→ Assigned task: Exactly reproduce each of the entries shown below.

(Provided records begins)

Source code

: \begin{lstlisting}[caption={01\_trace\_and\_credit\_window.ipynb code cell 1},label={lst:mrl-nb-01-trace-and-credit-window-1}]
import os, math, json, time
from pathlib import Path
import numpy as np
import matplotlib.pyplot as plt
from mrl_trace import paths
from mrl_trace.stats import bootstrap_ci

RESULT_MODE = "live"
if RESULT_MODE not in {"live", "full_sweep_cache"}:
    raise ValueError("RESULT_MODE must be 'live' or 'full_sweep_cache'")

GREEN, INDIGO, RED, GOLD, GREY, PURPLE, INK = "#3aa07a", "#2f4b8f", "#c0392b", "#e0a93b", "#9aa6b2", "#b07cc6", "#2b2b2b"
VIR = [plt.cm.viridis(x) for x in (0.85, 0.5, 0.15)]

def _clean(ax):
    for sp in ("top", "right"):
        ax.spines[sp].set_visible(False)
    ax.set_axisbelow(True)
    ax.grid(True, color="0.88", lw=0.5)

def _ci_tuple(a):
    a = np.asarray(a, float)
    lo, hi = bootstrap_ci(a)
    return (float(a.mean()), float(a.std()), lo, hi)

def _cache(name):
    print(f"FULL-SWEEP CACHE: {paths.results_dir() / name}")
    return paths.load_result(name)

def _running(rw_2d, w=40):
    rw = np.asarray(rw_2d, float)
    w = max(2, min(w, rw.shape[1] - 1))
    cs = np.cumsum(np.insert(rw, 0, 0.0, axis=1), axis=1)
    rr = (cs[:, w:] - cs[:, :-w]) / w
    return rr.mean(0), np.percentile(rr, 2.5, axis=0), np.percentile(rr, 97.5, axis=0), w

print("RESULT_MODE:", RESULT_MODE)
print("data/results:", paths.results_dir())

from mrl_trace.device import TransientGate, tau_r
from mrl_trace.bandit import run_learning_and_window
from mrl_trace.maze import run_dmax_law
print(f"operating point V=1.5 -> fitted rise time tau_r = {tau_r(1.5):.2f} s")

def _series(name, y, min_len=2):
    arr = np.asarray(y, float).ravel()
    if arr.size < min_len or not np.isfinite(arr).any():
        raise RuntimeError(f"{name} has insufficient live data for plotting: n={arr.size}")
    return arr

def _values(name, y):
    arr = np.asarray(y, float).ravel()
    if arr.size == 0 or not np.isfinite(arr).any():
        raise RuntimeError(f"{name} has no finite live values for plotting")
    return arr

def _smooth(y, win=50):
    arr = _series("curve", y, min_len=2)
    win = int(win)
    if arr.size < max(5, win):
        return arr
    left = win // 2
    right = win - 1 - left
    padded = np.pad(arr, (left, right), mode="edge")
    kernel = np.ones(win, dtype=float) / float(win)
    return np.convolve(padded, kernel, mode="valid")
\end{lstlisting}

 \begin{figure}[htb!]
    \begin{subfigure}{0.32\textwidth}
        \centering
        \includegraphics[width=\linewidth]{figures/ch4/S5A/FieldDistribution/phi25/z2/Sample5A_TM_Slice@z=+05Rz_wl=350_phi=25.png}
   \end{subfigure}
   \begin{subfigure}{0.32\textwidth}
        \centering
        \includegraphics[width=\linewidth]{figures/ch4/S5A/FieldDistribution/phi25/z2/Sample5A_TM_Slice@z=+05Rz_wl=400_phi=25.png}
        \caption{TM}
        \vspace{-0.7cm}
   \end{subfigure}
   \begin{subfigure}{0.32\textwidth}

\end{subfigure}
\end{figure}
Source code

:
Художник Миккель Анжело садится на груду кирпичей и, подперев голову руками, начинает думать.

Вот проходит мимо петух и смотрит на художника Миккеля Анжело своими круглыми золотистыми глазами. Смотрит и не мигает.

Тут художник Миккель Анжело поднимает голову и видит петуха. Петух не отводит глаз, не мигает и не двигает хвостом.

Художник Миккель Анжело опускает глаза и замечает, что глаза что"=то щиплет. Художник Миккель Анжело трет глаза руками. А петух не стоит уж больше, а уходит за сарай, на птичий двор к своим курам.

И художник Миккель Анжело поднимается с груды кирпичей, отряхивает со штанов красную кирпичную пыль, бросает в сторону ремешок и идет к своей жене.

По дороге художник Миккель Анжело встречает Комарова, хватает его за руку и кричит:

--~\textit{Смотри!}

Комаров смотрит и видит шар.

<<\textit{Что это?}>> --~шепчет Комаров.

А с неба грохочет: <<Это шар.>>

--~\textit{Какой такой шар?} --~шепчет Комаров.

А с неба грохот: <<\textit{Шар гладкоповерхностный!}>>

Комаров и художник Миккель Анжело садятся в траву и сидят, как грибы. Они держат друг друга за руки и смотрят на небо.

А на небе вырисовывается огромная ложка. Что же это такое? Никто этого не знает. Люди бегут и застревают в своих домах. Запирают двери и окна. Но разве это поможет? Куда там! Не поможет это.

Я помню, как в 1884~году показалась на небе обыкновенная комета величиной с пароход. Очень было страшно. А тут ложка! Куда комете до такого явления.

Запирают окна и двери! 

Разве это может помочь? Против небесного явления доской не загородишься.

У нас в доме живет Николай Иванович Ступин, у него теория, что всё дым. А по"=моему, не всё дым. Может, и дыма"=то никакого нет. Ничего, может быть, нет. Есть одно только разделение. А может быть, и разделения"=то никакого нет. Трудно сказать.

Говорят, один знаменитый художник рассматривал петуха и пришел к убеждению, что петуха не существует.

(Provided records ends)

→ Written solution:
Source code

: \begin{lstlisting}[caption={01\_trace\_and\_credit\_window.ipynb code cell 1},label={lst:mrl-nb-01-trace-and-credit-window-1}]
import os, math, json, time
from pathlib import Path
import numpy as np
import matplotlib.pyplot as plt
from mrl_trace import paths
from mrl_trace.stats import bootstrap_ci

RESULT_MODE = "live"
if RESULT_MODE not in {"live", "full_sweep_cache"}:
    raise ValueError("RESULT_MODE must be 'live' or 'full_sweep_cache'")

GREEN, INDIGO, RED, GOLD, GREY, PURPLE, INK = "#3aa07a", "#2f4b8f", "#c0392b", "#e0a93b", "#9aa6b2", "#b07cc6", "#2b2b2b"
VIR = [plt.cm.viridis(x) for x in (0.85, 0.5, 0.15)]

def _clean(ax):
    for sp in ("top", "right"):
        ax.spines[sp].set_visible(False)
    ax.set_axisbelow(True)
    ax.grid(True, color="0.88", lw=0.5)

def _ci_tuple(a):
    a = np.asarray(a, float)
    lo, hi = bootstrap_ci(a)
    return (float(a.mean()), float(a.std()), lo, hi)

def _cache(name):
    print(f"FULL-SWEEP CACHE: {paths.results_dir() / name}")
    return paths.load_result(name)

def _running(rw_2d, w=40):
    rw = np.asarray(rw_2d, float)
    w = max(2, min(w, rw.shape[1] - 1))
    cs = np.cumsum(np.insert(rw, 0, 0.0, axis=1), axis=1)
    rr = (cs[:, w:] - cs[:, :-w]) / w
    return rr.mean(0), np.percentile(rr, 2.5, axis=0), np.percentile(rr, 97.5, axis=0), w

print("RESULT_MODE:", RESULT_MODE)
print("data/results:", paths.results_dir())

from mrl_trace.device import TransientGate, tau_r
from mrl_trace.bandit import run_learning_and_window
from mrl_trace.maze import run_dmax_law
print(f"operating point V=1.5 -> fitted rise time tau_r = {tau_r(1.5):.2f} s")

def _series(name, y, min_len=2):
    arr = np.asarray(y, float).ravel()
    if arr.size < min_len or not np.isfinite(arr).any():
        raise RuntimeError(f"{name} has insufficient live data for plotting: n={arr.size}")
    return arr

def _values(name, y):
    arr = np.asarray(y, float).ravel()
    if arr.size == 0 or not np.isfinite(arr).any():
        raise RuntimeError(f"{name} has no finite live values for plotting")
    return arr

def _smooth(y, win=50):
    arr = _series("curve", y, min_len=2)
    win = int(win)
    if arr.size < max(5, win):
        return arr
    left = win // 2
    right = win - 1 - left
    padded = np.pad(arr, (left, right), mode="edge")
    kernel = np.ones(win, dtype=float) / float(win)
    return np.convolve(padded, kernel, mode="valid")
\end{lstlisting}

 \begin{figure}[htb!]
    \begin{subfigure}{0.32\textwidth}
        \centering
        \includegraphics[width=\linewidth]{figures/ch4/S5A/FieldDistribution/phi25/z2/Sample5A_TM_Slice@z=+05Rz_wl=350_phi=25.png}
   \end{subfigure}
   \begin{subfigure}{0.32\textwidth}
        \centering
        \includegraphics[width=\linewidth]{figures/ch4/S5A/FieldDistribution/phi25/z2/Sample5A_TM_Slice@z=+05Rz_wl=400_phi=25.png}
        \caption{TM}
        \vspace{-0.7cm}
   \end{subfigure}
   \begin{subfigure}{0.32\textwidth}

\end{subfigure}
\end{figure}
Source code

:
Художник Миккель Анжело садится на груду кирпичей и, подперев голову руками, начинает думать.

Вот проходит мимо петух и смотрит на художника Миккеля Анжело своими круглыми золотистыми глазами. Смотрит и не мигает.

Тут художник Миккель Анжело поднимает голову и видит петуха. Петух не отводит глаз, не мигает и не двигает хвостом.

Художник Миккель Анжело опускает глаза и замечает, что глаза что"=то щиплет. Художник Миккель Анжело трет глаза руками. А петух не стоит уж больше, а уходит за сарай, на птичий двор к своим курам.

И художник Миккель Анжело поднимается с груды кирпичей, отряхивает со штанов красную кирпичную пыль, бросает в сторону ремешок и идет к своей жене.

По дороге художник Миккель Анжело встречает Комарова, хватает его за руку и кричит:

--~\textit{Смотри!}

Комаров смотрит и видит шар.

<<\textit{Что это?}>> --~шепчет Комаров.

А с неба грохочет: <<Это шар.>>

--~\textit{Какой такой шар?} --~шепчет Комаров.

А с неба грохот: <<\textit{Шар гладкоповерхностный!}>>

Комаров и художник Миккель Анжело садятся в траву и сидят, как грибы. Они держат друг друга за руки и смотрят на небо.

А на небе вырисовывается огромная ложка. Что же это такое? Никто этого не знает. Люди бегут и застревают в своих домах. Запирают двери и окна. Но разве это поможет? Куда там! Не поможет это.

Я помню, как в 1884~году показалась на небе обыкновенная комета величиной с пароход. Очень было страшно. А тут ложка! Куда комете до такого явления.

Запирают окна и двери! 

Разве это может помочь? Против небесного явления доской не загородишься.

У нас в доме живет Николай Иванович Ступин, у него теория, что всё дым. А по"=моему, не всё дым. Может, и дыма"=то никакого нет. Ничего, может быть, нет. Есть одно только разделение. А может быть, и разделения"=то никакого нет. Трудно сказать.

Говорят, один знаменитый художник рассматривал петуха и пришел к убеждению, что петуха не существует.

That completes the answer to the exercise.